One of Shank’s fighters handed him a woodchopper which hang at his side. They used to chop meat with it.

“Now—” The axe clanked. After the first blow, the pony’s head was still on its place. Blood spattered my boots. “Imma—” After the second blow, it finally came away from the body. “The Lis’ner.”

One broken radio and so much trouble.

Shank clutched at the chopped head and held it above him. I put my gas mask back on.

“Carry me, warriers. Now I rule the world!”


Will the circle be unbroken
By and by, by and by?
Is a better home awaiting
In the sky, in the sky?

The story was not that long.

Even before I arrived in Wild Appleloosa, I had known whom I should be searching for. He was one of the rare few I could agree with at all.

In exchange for the opportunity to shorten the journey and get from Wild Appleloosa to New Appleloosa in a day, I had agreed to snuff a couple of ponies.

Was it so hard to guess?

“You don’t want to say something, Gas?” Dusty put the guitar down. “Why is this Shank or whoever he is so happy? Why are you all in blood?”

I waved her off. This mare didn’t understand a wee bit and kept pestering me with questions.

“Look, you and I are… I don’t know… a team of sorts? I’m just curious what you’re doing, what to expect from you… Is it so hard to even tell me where the fuck you disappeared?”

I snorted.

“Yeah, do it again, I dare you. First you get beat up and then you go behind my back and talk to that idiot about what a great wife I’d make for him… I might be a mare, but I can slap you. And it will hurt, believe me.” She sighed as she picked up her belongings. “You’re not going to tell me what this show-off is all for, are you.”

“The Iron Serpent.”

“Train? It’s still working?”

“Mhm.”

“Oh. A few dead bodies is now a ticket’s cost for a ride?” She marched out along with me. She stopped and glanced at the rusty thing decorated with the nailed-up remnants of ponies and buffaloes in different ways. “Why am I even surprised in the first place?”

Shank’s goons were loading stuff into the cars. As much moonshine as fresh buffalo meat bought at the settlement’s slaughterhouses. She chose to jump into an already loaded car which still held plenty of room for pony passengers.

“Nah, I’m sleeping alone,” she said, stopping me with a light bump on the nose when I wanted to hop in after her. “Go to the other car.”

There were chuckles from behind.

When the train was about to take off, Shank came over running and carrying a guitar. “Wait! Play ‘gain hottie, be dear.”

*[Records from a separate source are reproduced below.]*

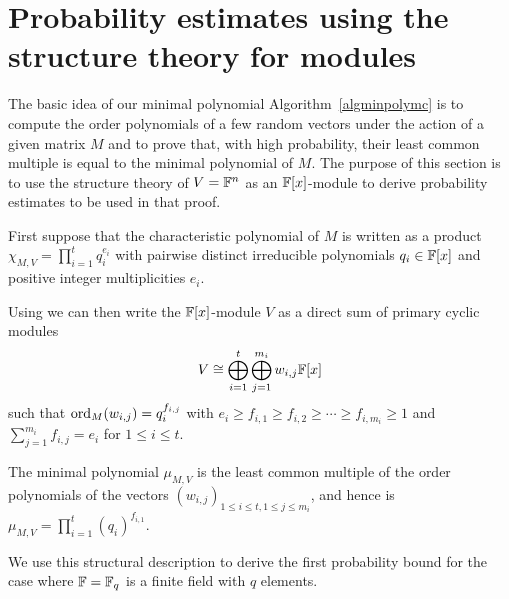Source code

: \section{Probability estimates using the structure theory for modules}
\label{probest}

The basic idea of our minimal polynomial Algorithm~\ref{algminpolymc}
is to compute the order polynomials of a few
random vectors under the action of a given matrix $M$ and to prove that, 
with high probability, their least common multiple is
equal to the minimal polynomial of $M$.
The purpose of this section is to use the structure theory 
of $V = \mathbb{F}^n$ as an $\mathbb{F}[x]$-module to derive probability
estimates to be used in that proof.

First suppose that the characteristic polynomial of $M$ is written as a product
$\chi_{M,V} = \prod_{i=1}^t q_i^{e_i}$ with pairwise distinct
irreducible polynomials $q_i \in \mathbb{F}[x]$ and positive integer
multiplicities $e_i$.

Using \cite[Theorem 3.12]{Jacob1} we can then write the $\mathbb{F}[x]$-module $V$
as a direct sum of primary cyclic modules
\begin{equation} \label{primary}
V \cong \bigoplus_{i=1}^t \bigoplus_{j=1}^{m_i} w_{i,j} \F[x] 
\end{equation}
such that $\mathrm{ord}_M(w_{i,j}) = q_i^{f_{i,j}}$ with
$e_i \ge f_{i,1} \ge f_{i,2} \ge \cdots \ge f_{i,m_i} \ge 1$
and $\sum_{j=1}^{m_i} f_{i,j}=e_i$ for $1 \le i \le t$.

The minimal polynomial $\mu_{M,V}$ is the least
common multiple of the order polynomials of the vectors 
$(w_{i,j})_{1 \le i \le t, 1 \le j \le m_i}$, and hence is 
$\mu_{M,V} = \prod_{i=1}^t (q_i)^{f_{i,1}}$.

We use this structural description to derive the
first probability bound for the case where $\mathbb{F} = \mathbb{F}_q$ is a finite field
with $q$ elements.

Shit. Would this day ever end?

I couldn’t see Dusty, but I could smell everything. Every little thing. She was sick. She was tired. She’d spent the whole day distracting the attention of the previous Listener’s fighters by arranging a free concert for them. There were Shank’s wives of course, but judging by conversations all the ponies were pissed the fuck off about their dances.

Yet, Dusty didn’t refuse them.

“There are loved ones in the glory…” Dusty started to sing the old song.